Стояло у стены двенадцать больших холстов, совсем законченных, обернутых в бумагу. В тот день Ларионов принес домой иконочку – висела у кого-то в беседке, понравилась, подарили – Ильи Молниегромного. Вечером Гончарова, всегда осторожная, а нынче особенно, со свечой – московские особняки тех годов – что-то ищет у себя в мезонине. (Вижу руку, ограждающую не свечу, а все от свечи.) Сошла вниз. Прошел срок. Вдруг: дым, гарь. Взбегает: двенадцать горящих свитков! – Сгорели все. – «Ни одного из них не помню. Только помню: солдат чистит лошадь». Так и пропали холсты. Так к Гончаровой в гости приходил Илья.

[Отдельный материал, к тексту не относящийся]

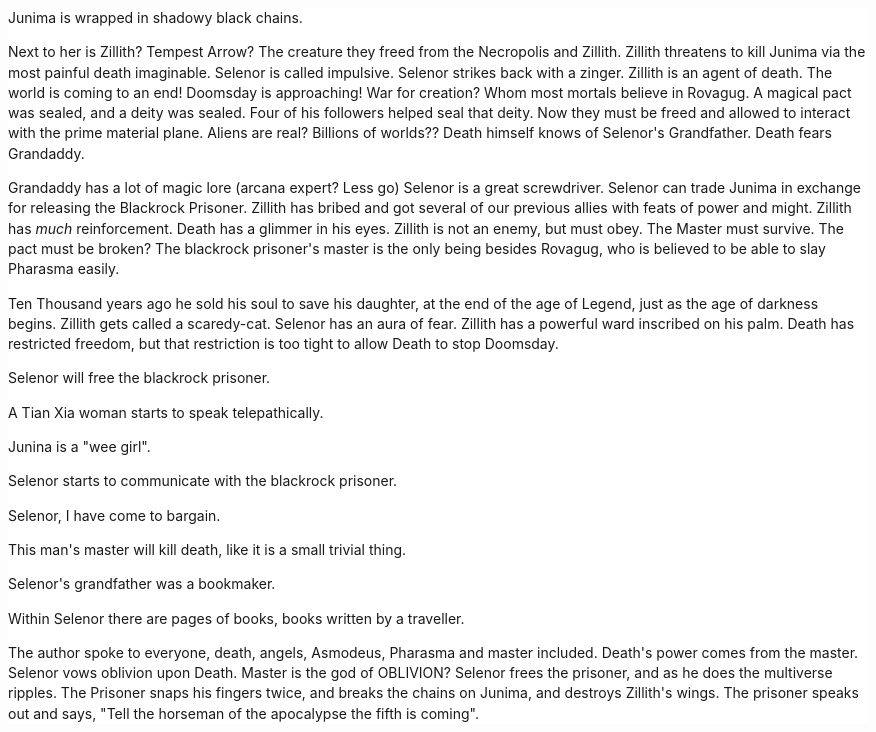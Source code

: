 
Junima is wrapped in shadowy black chains. 

Next to her is Zillith?
Tempest Arrow?
The creature they freed from the Necropolis and Zillith. 
Zillith threatens to kill Junima via the most painful death imaginable.
Selenor is called impulsive. 
Selenor strikes back with a zinger.
Zillith is an agent of death.
The world is coming to an end!
Doomsday is approaching!
War for creation? 
Whom most mortals believe in Rovagug.
A magical pact was sealed, and a deity was sealed.
Four of his followers helped seal that deity. 
Now they must be freed and allowed to interact with the prime material plane.
Aliens are real?
Billions of worlds?? 
Death himself knows of Selenor's Grandfather.
Death fears Grandaddy.

Grandaddy has a lot of magic lore (arcana expert? Less go) Selenor is a great screwdriver. 
Selenor can trade Junima in exchange for releasing the Blackrock Prisoner.
Zillith has bribed and got several of our previous allies with feats of power and might. 
Zillith has *much* reinforcement.
Death has a glimmer in his eyes.
Zillith is not an enemy, but must obey.
The Master must survive. 
The pact must be broken?
The blackrock prisoner's master is the only being besides Rovagug, who is believed to be able to slay Pharasma easily.

Ten Thousand years ago he sold his soul to save his daughter, at the end of the age of Legend,
just as the age of darkness begins. 
Zillith gets called a scaredy-cat.
Selenor has an aura of fear.
Zillith has a powerful ward inscribed on his palm.
Death has restricted freedom, but that restriction is too tight to allow Death to stop Doomsday. 

Selenor will free the blackrock prisoner. 

A Tian Xia woman starts to speak telepathically. 

Junina is a "wee girl". 

Selenor starts to communicate with the blackrock prisoner. 

Selenor, I have come to bargain. 

This man's master will kill death, like it is a small trivial thing. 

Selenor's grandfather was a bookmaker. 

Within Selenor there are pages of books, books written by a traveller. 

The author spoke to everyone, death, angels, Asmodeus, Pharasma and master included.
Death's power comes from the master.
Selenor vows oblivion upon Death.
Master is the god of OBLIVION?
Selenor frees the prisoner, and as he does the multiverse ripples.
The Prisoner snaps his fingers twice, and breaks the chains on Junima, and destroys Zillith's wings.
The prisoner speaks out and says, "Tell the horseman of the apocalypse the fifth is coming".
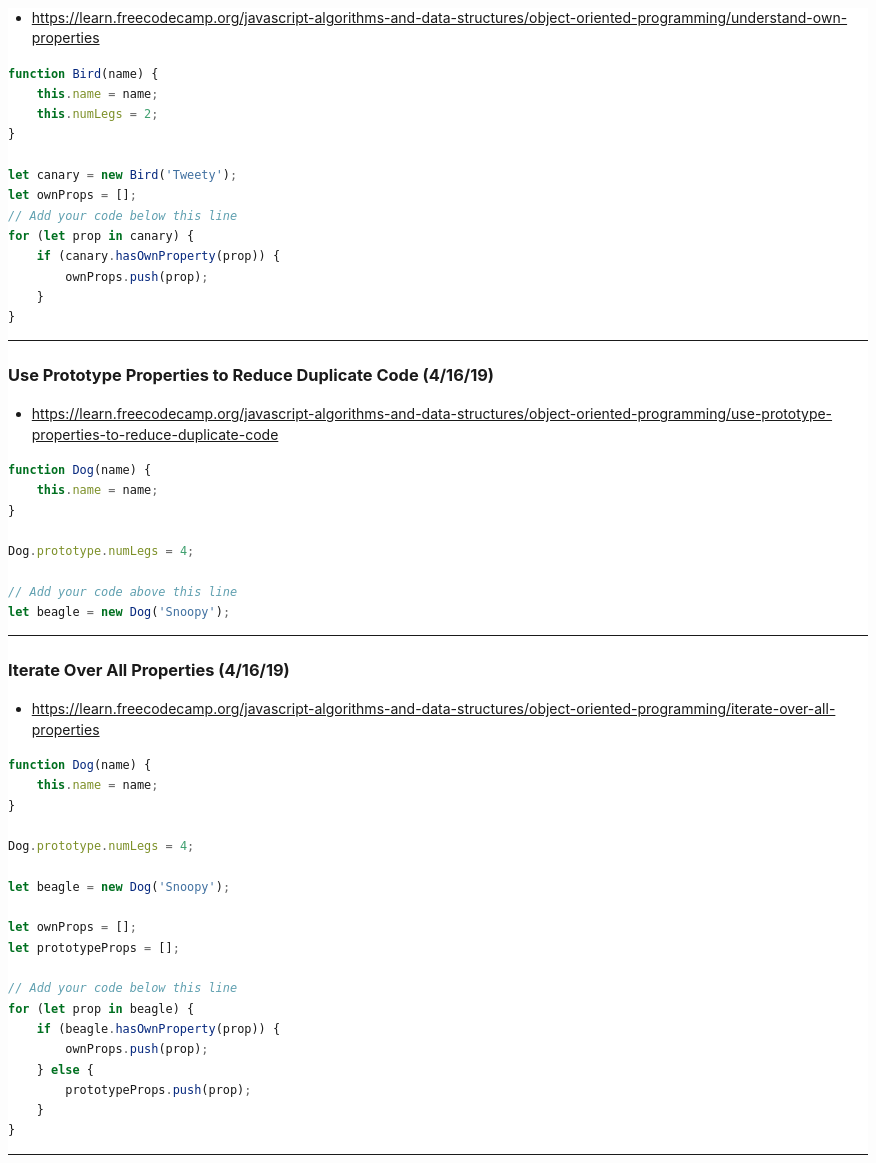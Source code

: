 - https://learn.freecodecamp.org/javascript-algorithms-and-data-structures/object-oriented-programming/understand-own-properties

```js
function Bird(name) {
	this.name = name;
	this.numLegs = 2;
}

let canary = new Bird('Tweety');
let ownProps = [];
// Add your code below this line
for (let prop in canary) {
	if (canary.hasOwnProperty(prop)) {
		ownProps.push(prop);
	}
}
```

---

### Use Prototype Properties to Reduce Duplicate Code (4/16/19)

- https://learn.freecodecamp.org/javascript-algorithms-and-data-structures/object-oriented-programming/use-prototype-properties-to-reduce-duplicate-code

```js
function Dog(name) {
	this.name = name;
}

Dog.prototype.numLegs = 4;

// Add your code above this line
let beagle = new Dog('Snoopy');
```

---

### Iterate Over All Properties (4/16/19)

- https://learn.freecodecamp.org/javascript-algorithms-and-data-structures/object-oriented-programming/iterate-over-all-properties

```js
function Dog(name) {
	this.name = name;
}

Dog.prototype.numLegs = 4;

let beagle = new Dog('Snoopy');

let ownProps = [];
let prototypeProps = [];

// Add your code below this line
for (let prop in beagle) {
	if (beagle.hasOwnProperty(prop)) {
		ownProps.push(prop);
	} else {
		prototypeProps.push(prop);
	}
}
```

---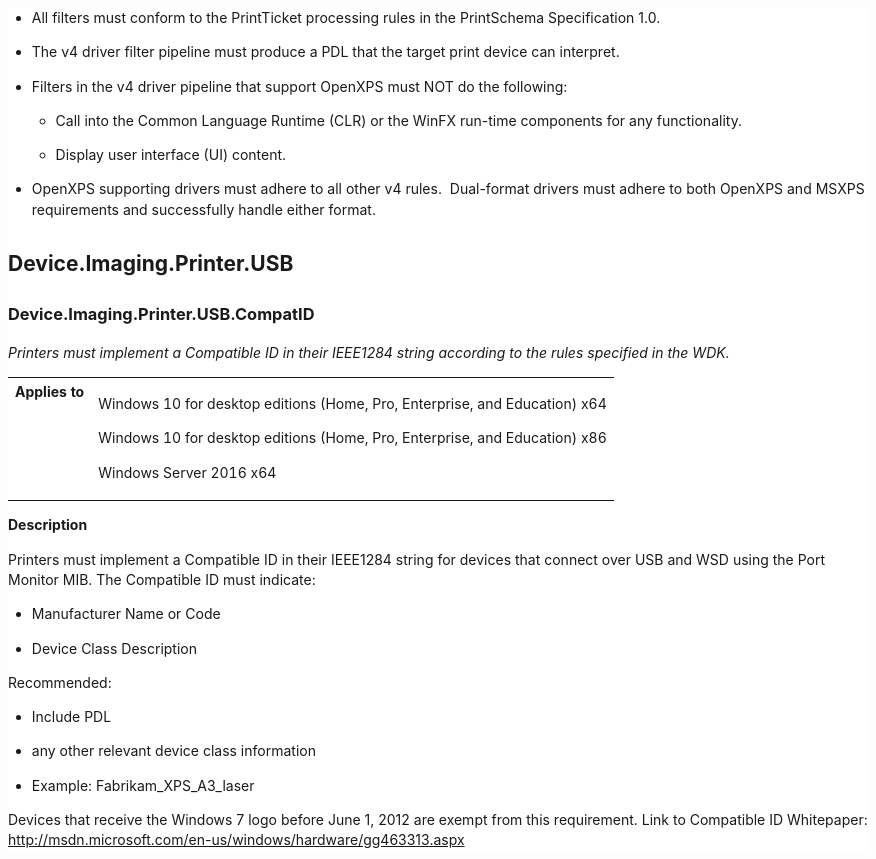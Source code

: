 -   All filters must conform to the PrintTicket processing rules in the PrintSchema Specification 1.0.

-   The v4 driver filter pipeline must produce a PDL that the target print device can interpret.

-   Filters in the v4 driver pipeline that support OpenXPS must NOT do the following:

	<!-- -->

	-   Call into the Common Language Runtime (CLR) or the WinFX run-time components for any functionality.

	-   Display user interface (UI) content.

	<!-- -->

-   OpenXPS supporting drivers must adhere to all other v4 rules.  Dual-format drivers must adhere to both OpenXPS and MSXPS requirements and successfully handle either format.

<a name="device.imaging.printer.usb"></a>
## Device.Imaging.Printer.USB

### Device.Imaging.Printer.USB.CompatID

*Printers must implement a Compatible ID in their IEEE1284 string according to the rules specified in the WDK.*

<table>
<tr>
<th>Applies to</th>
<td>
<p>Windows 10 for desktop editions (Home, Pro, Enterprise, and Education) x64</p>
<p>Windows 10 for desktop editions (Home, Pro, Enterprise, and Education) x86</p>
<p>Windows Server 2016 x64</p>
</td></tr></table>

**Description**

Printers must implement a Compatible ID in their IEEE1284 string for devices that connect over USB and WSD using the Port Monitor MIB.
The Compatible ID must indicate:

-   Manufacturer Name or Code

-   Device Class Description



Recommended:



-   Include PDL

-   any other relevant device class information

-   Example: Fabrikam\_XPS\_A3\_laser

Devices that receive the Windows 7 logo before June 1, 2012 are exempt from this requirement.
Link to Compatible ID Whitepaper: <http://msdn.microsoft.com/en-us/windows/hardware/gg463313.aspx>
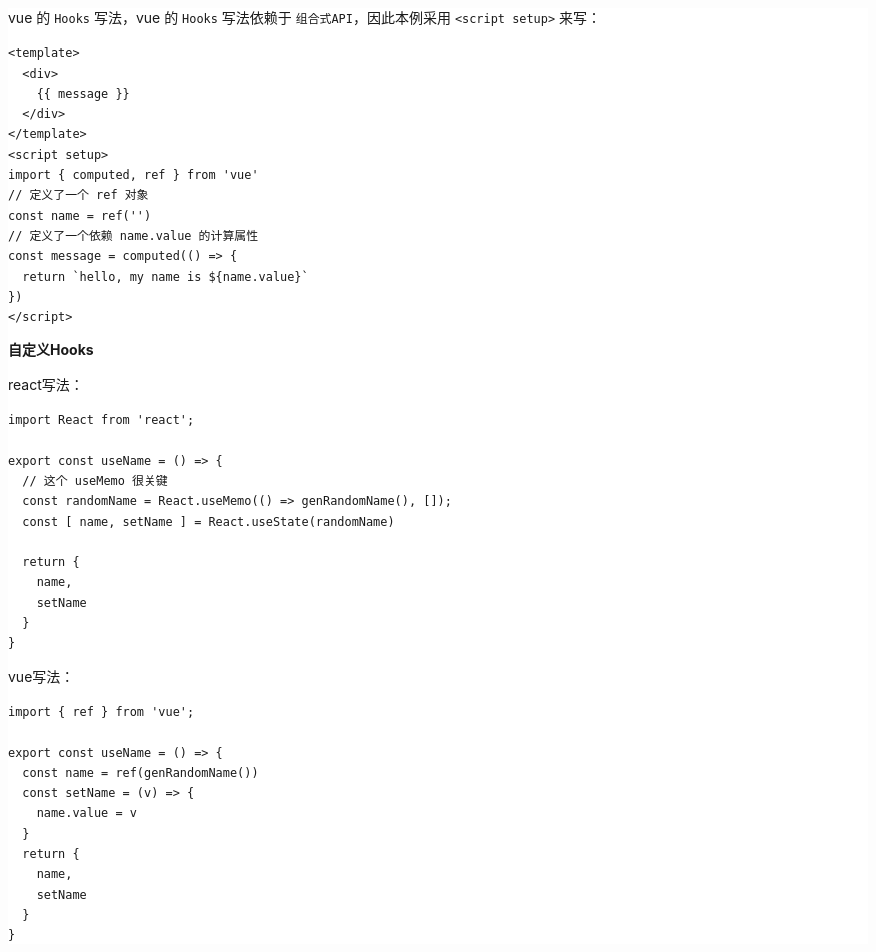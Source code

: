 vue 的 `Hooks` 写法，vue 的 `Hooks` 写法依赖于 `组合式API`，因此本例采用 `<script setup>` 来写：

```
<template>
  <div>
    {{ message }}
  </div>
</template>
<script setup>
import { computed, ref } from 'vue'
// 定义了一个 ref 对象
const name = ref('')
// 定义了一个依赖 name.value 的计算属性
const message = computed(() => {
  return `hello, my name is ${name.value}`
})
</script>
```

**自定义Hooks**

react写法：

```
import React from 'react';

export const useName = () => {
  // 这个 useMemo 很关键
  const randomName = React.useMemo(() => genRandomName(), []);
  const [ name, setName ] = React.useState(randomName)

  return {
    name,
    setName
  }
}
```

vue写法：

```
import { ref } from 'vue';

export const useName = () => {
  const name = ref(genRandomName())
  const setName = (v) => {
    name.value = v
  }
  return {
    name,
    setName
  }
}
```

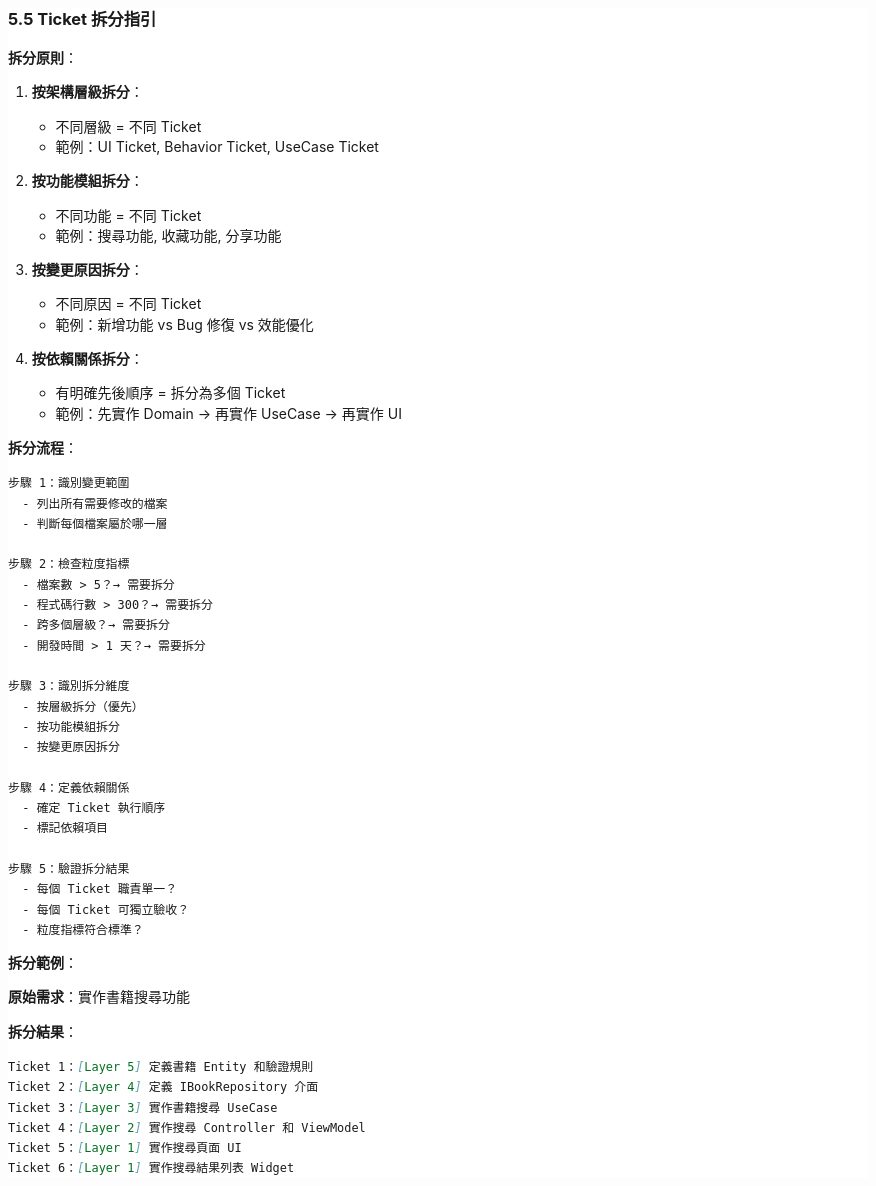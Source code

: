 ### 5.5 Ticket 拆分指引

**拆分原則**：

1. **按架構層級拆分**：
   - 不同層級 = 不同 Ticket
   - 範例：UI Ticket, Behavior Ticket, UseCase Ticket

2. **按功能模組拆分**：
   - 不同功能 = 不同 Ticket
   - 範例：搜尋功能, 收藏功能, 分享功能

3. **按變更原因拆分**：
   - 不同原因 = 不同 Ticket
   - 範例：新增功能 vs Bug 修復 vs 效能優化

4. **按依賴關係拆分**：
   - 有明確先後順序 = 拆分為多個 Ticket
   - 範例：先實作 Domain → 再實作 UseCase → 再實作 UI

**拆分流程**：

```text
步驟 1：識別變更範圍
  - 列出所有需要修改的檔案
  - 判斷每個檔案屬於哪一層

步驟 2：檢查粒度指標
  - 檔案數 > 5？→ 需要拆分
  - 程式碼行數 > 300？→ 需要拆分
  - 跨多個層級？→ 需要拆分
  - 開發時間 > 1 天？→ 需要拆分

步驟 3：識別拆分維度
  - 按層級拆分（優先）
  - 按功能模組拆分
  - 按變更原因拆分

步驟 4：定義依賴關係
  - 確定 Ticket 執行順序
  - 標記依賴項目

步驟 5：驗證拆分結果
  - 每個 Ticket 職責單一？
  - 每個 Ticket 可獨立驗收？
  - 粒度指標符合標準？
```

**拆分範例**：

**原始需求**：實作書籍搜尋功能

**拆分結果**：

```markdown
Ticket 1：[Layer 5] 定義書籍 Entity 和驗證規則
Ticket 2：[Layer 4] 定義 IBookRepository 介面
Ticket 3：[Layer 3] 實作書籍搜尋 UseCase
Ticket 4：[Layer 2] 實作搜尋 Controller 和 ViewModel
Ticket 5：[Layer 1] 實作搜尋頁面 UI
Ticket 6：[Layer 1] 實作搜尋結果列表 Widget
```
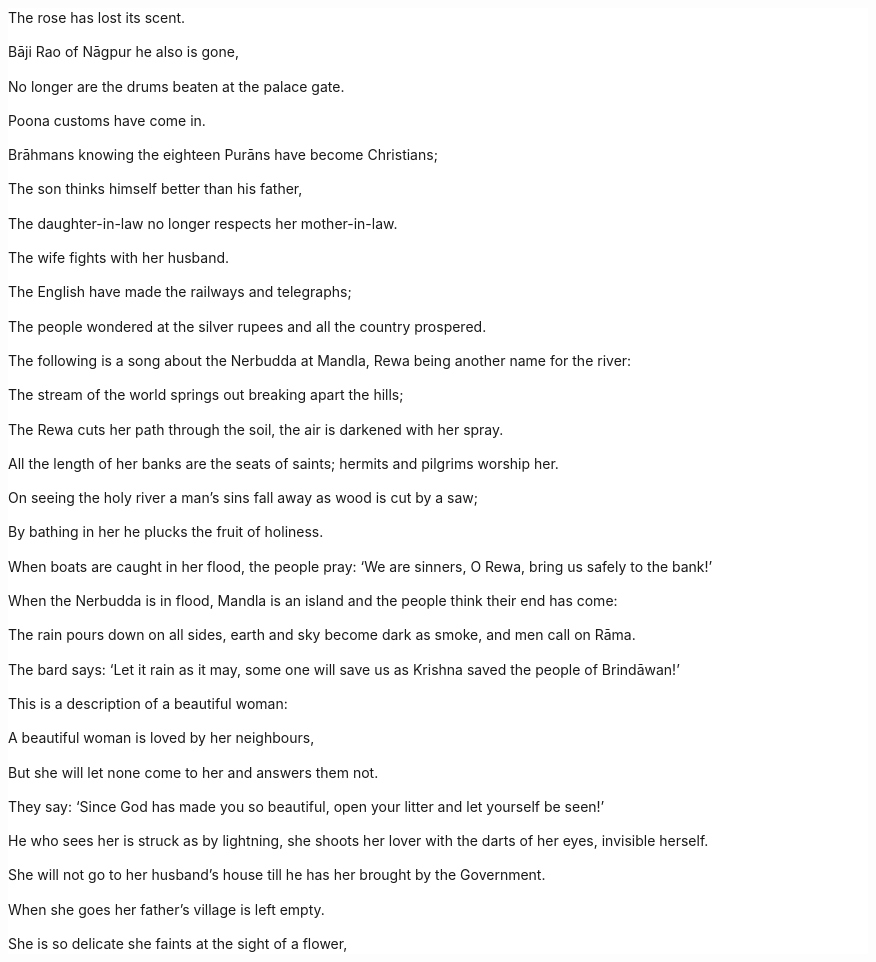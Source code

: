 The rose has lost its scent. 

Bāji Rao of Nāgpur he also is gone, 

No longer are the drums beaten at the palace gate. 

Poona customs have come in. 

Brāhmans knowing the eighteen Purāns have become Christians; 

The son thinks himself better than his father, 

The daughter-in-law no longer respects her mother-in-law. 

The wife fights with her husband. 

The English have made the railways and telegraphs; 

The people wondered at the silver rupees and all the country prospered.



The following is a song about the Nerbudda at Mandla, Rewa being another name for the river: 



The stream of the world springs out breaking apart the hills; 

The Rewa cuts her path through the soil, the air is darkened with her spray. 

All the length of her banks are the seats of saints; hermits and pilgrims worship her. 

On seeing the holy river a man’s sins fall away as wood is cut by a saw; 

By bathing in her he plucks the fruit of holiness. 

When boats are caught in her flood, the people pray: ‘We are sinners, O Rewa, bring us safely to the bank\!’ 

When the Nerbudda is in flood, Mandla is an island and the people think their end has come: 

The rain pours down on all sides, earth and sky become dark as smoke, and men call on Rāma. 

The bard says: ‘Let it rain as it may, some one will save us as Krishna saved the people of Brindāwan\!’



This is a description of a beautiful woman: 



A beautiful woman is loved by her neighbours, 

But she will let none come to her and answers them not. 

They say: ‘Since God has made you so beautiful, open your litter and let yourself be seen\!’ 

He who sees her is struck as by lightning, she shoots her lover with the darts of her eyes, invisible herself. 

She will not go to her husband’s house till he has her brought by the Government. 

When she goes her father’s village is left empty. 

She is so delicate she faints at the sight of a flower,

(Так одно в моем восприятии Гончарова с народом, что, случайно набредя глазами на не просохшую еще строчку: «пропали холсты» – видение холстов на Зеленой лужайке, расстелили белить, солдат прошел и украл.)


Полотняный Завод – гончаровские полотна. Холсты для парусов – гончаровские холсты. Станок, наконец, и станок, наконец. Игра слов? Смыслов.


– Расскажите мне еще что-нибудь из первой себя, какое-нибудь свое событие, вроде Ильи, например, или тех серебряных мальчиков.

– Был один случай в Тульской губернии, но очень печальный, лучше не надо. Смерть одна...

– Да я не про личную жизнь – или что так принято называть, – не с людьми.

– Да это и не с людьми (интонация: «С людьми – что!»). С совенком случай. Ну вот, подстрелили совенка... Нет, лучше не надо.

– Вы его очень любили?

– Полюбила его, когда мне его принесли, раненого уже. Нет, не стану.

Весь – случай с совенком.

Загрузка...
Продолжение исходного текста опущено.